– Trzymam cię za słowo. Potrafisz odgadnąć, gdzie jest teraz

mojej córki. Hrabia umilkł, mierząc go badawczym spojrzeniem. Sinclairowi nie podobał się wyraz zamyślenia na jego twarzy ani kierunek, w jakim zmierzała rozmowa. Gdy zegar stojący na kominku wybił czwartą, Stiveton pochylił się do przodu i złożył ręce na księdze rachunkowej. - Choć niechętnie, ale muszę przyznać, że nie tylko pan jest winien wczorajszemu incydentowi. Zabrzmiało to obiecująco. - Zgadzamy się zatem, że przeprosiny... - Chwileczkę, Althorpe. Jeszcze nie skończyłem. Moja córka niestety nie potrafi nad sobą panować. Miałem nadzieję, że odpowiednie wychowanie i dyscyplina wyleczą ją z impulsywności, ale myliłem się, jak pan widzi. Sin bez zaproszenia opadł na niewygodne złocone krzesło, które stało przed biurkiem. Sądził, że hrabia stanie w obronie córki, a jego potępi. Do tego jednak http://www.datman.pl/media/ - Nie proponuję, żeby został pan moim utrzymankiem czy kimś w tym rodzaju. Pragnę tylko, żeby pan przebywał z daleka ode mnie. - Na jedno wychodzi. - Mówię poważnie! Zirytowany i jednocześnie rozbawiony zbliżył się do niej o parę kroków. - Ale ja nie chcę wracać do Francji. Podoba mi się tutaj. Cofnęła się pod ścianę. - Na pewno szczęśliwszy byłby pan w Paryżu ze swoimi przyjaciółkami. O tej porze roku na pewno jest tam pięknie.
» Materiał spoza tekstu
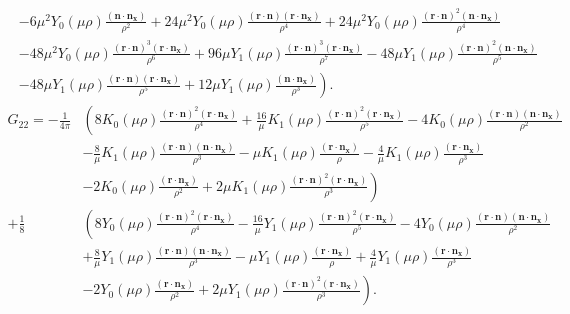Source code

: \documentclass[times]{article}
\newcommand{\ndotnx}{\nn \cdot \nn_{\xx}}
\newcommand{\nn}{\mathbf{n}}
\newcommand{\rdotn}{\rr \cdot \nn}
\newcommand{\rdotnx}{\rr \cdot \nn_{\xx}}
\newcommand{\rr}{\mathbf{r}}
\newcommand{\xx}{\mathbf{x}}
\begin{document}
\begin{appendices}
\begin{align*}
  &\left.
    -6\mu^{2}Y_{0}(\mu\rho)\frac{(\ndotnx)}{\rho^{2}} 
    +24\mu^{2}Y_{0}(\mu\rho)\frac{(\rdotn)(\rdotnx)}{\rho^4}
    +24\mu^{2}Y_{0}(\mu\rho)\frac{(\rdotn)^{2}(\ndotnx)}{\rho^{4}}
  \right. \\
  &\left.
    -48\mu^{2}Y_{0}(\mu\rho)\frac{(\rdotn)^{3}(\rdotnx)}{\rho^{6}}
    +96\mu Y_{1}(\mu\rho)\frac{(\rdotn)^{3}(\rdotnx)}{\rho^{7}}
    -48\mu Y_{1}(\mu\rho)\frac{(\rdotn)^{2}(\ndotnx)}{\rho^{5}}
  \right. \\
  &\left.
    -48\mu Y_{1}(\mu\rho)\frac{(\rdotn)(\rdotnx)}{\rho^{5}}
    +12\mu Y_{1}(\mu\rho)\frac{(\ndotnx)}{\rho^{3}}
  \right).
\end{align*}
%
\begin{align*}
  G_{22} = -\frac{1}{4\pi}&\left( 
    8 K_{0}(\mu\rho)\frac{(\rdotn)^2(\rdotnx)}{\rho^{4}}
    +\frac{16}{\mu}K_{1}(\mu\rho)\frac{(\rdotn)^{2}(\rdotnx)}{\rho^{5}}
    -4K_{0}(\mu\rho)\frac{(\rdotn)(\ndotnx)}{\rho^{2}}
    \right. \\
    &\left.
    -\frac{8}{\mu}K_{1}(\mu\rho)\frac{(\rdotn)(\ndotnx)}{\rho^{3}}
    -\mu K_{1}(\mu\rho)\frac{(\rdotnx)}{\rho} 
    -\frac{4}{\mu}K_{1}(\mu\rho)\frac{(\rdotnx)}{\rho^{3}}
    \right. \\
    &\left.
    -2K_{0}(\mu\rho)\frac{(\rdotnx)}{\rho^{2}} 
    +2\mu K_{1}(\mu\rho)\frac{(\rdotn)^{2}(\rdotnx)}{\rho^{3}}
  \right) \\
  +\frac{1}{8}&\left( 
    8 Y_{0}(\mu\rho)\frac{(\rdotn)^2(\rdotnx)}{\rho^{4}}
    -\frac{16}{\mu}Y_{1}(\mu\rho)\frac{(\rdotn)^{2}(\rdotnx)}{\rho^{5}}
    -4Y_{0}(\mu\rho)\frac{(\rdotn)(\ndotnx)}{\rho^{2}}
    \right. \\
    &\left.
    +\frac{8}{\mu}Y_{1}(\mu\rho)\frac{(\rdotn)(\ndotnx)}{\rho^{3}}
    -\mu Y_{1}(\mu\rho)\frac{(\rdotnx)}{\rho} 
    +\frac{4}{\mu}Y_{1}(\mu\rho)\frac{(\rdotnx)}{\rho^{3}}
    \right. \\
    &\left.
    -2Y_{0}(\mu\rho)\frac{(\rdotnx)}{\rho^{2}} 
    +2\mu Y_{1}(\mu\rho)\frac{(\rdotn)^{2}(\rdotnx)}{\rho^{3}}
  \right).
\end{align*}
\end{appendices}

%
%
%
%
\end{document}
i rozwiesiła mokre rzeczy. Zadzwoni do niej, kiedy tylko R S Sabrina wróci z Niemiec. Przeszłości nie da się cofnąć, ale teraz, gdy obie są dorosłe, może zdołają naprawić wzajemne stosunki. A przynajmniej zaczną darzyć się większym szacunkiem. Sprawdź – Czy możemy iść na ryby? – zapytał J.T. Sebastian otrząsnął się ze wspomnień. Właśnie dlatego sprzedał ten dom. – Nie. Idźcie pielić kabaczki, a ja będę siedział na schodkach i was pilnował. – Mama nam ufa. – To dobrze. Ale ja wam nie ufam. Gdybym was spuścił z oka, już za chwilę bylibyście nad strumieniem. Czy mama nie mówiła wam, że wolno wam iść na ryby tylko pod opieką kogoś dorosłego? Odpowiedziało mu wymowne milczenie. – Tak, wszystko jasne. – Pokiwał głową z satysfakcją i poszedł na schodki. W drzwiach stanęła Madison.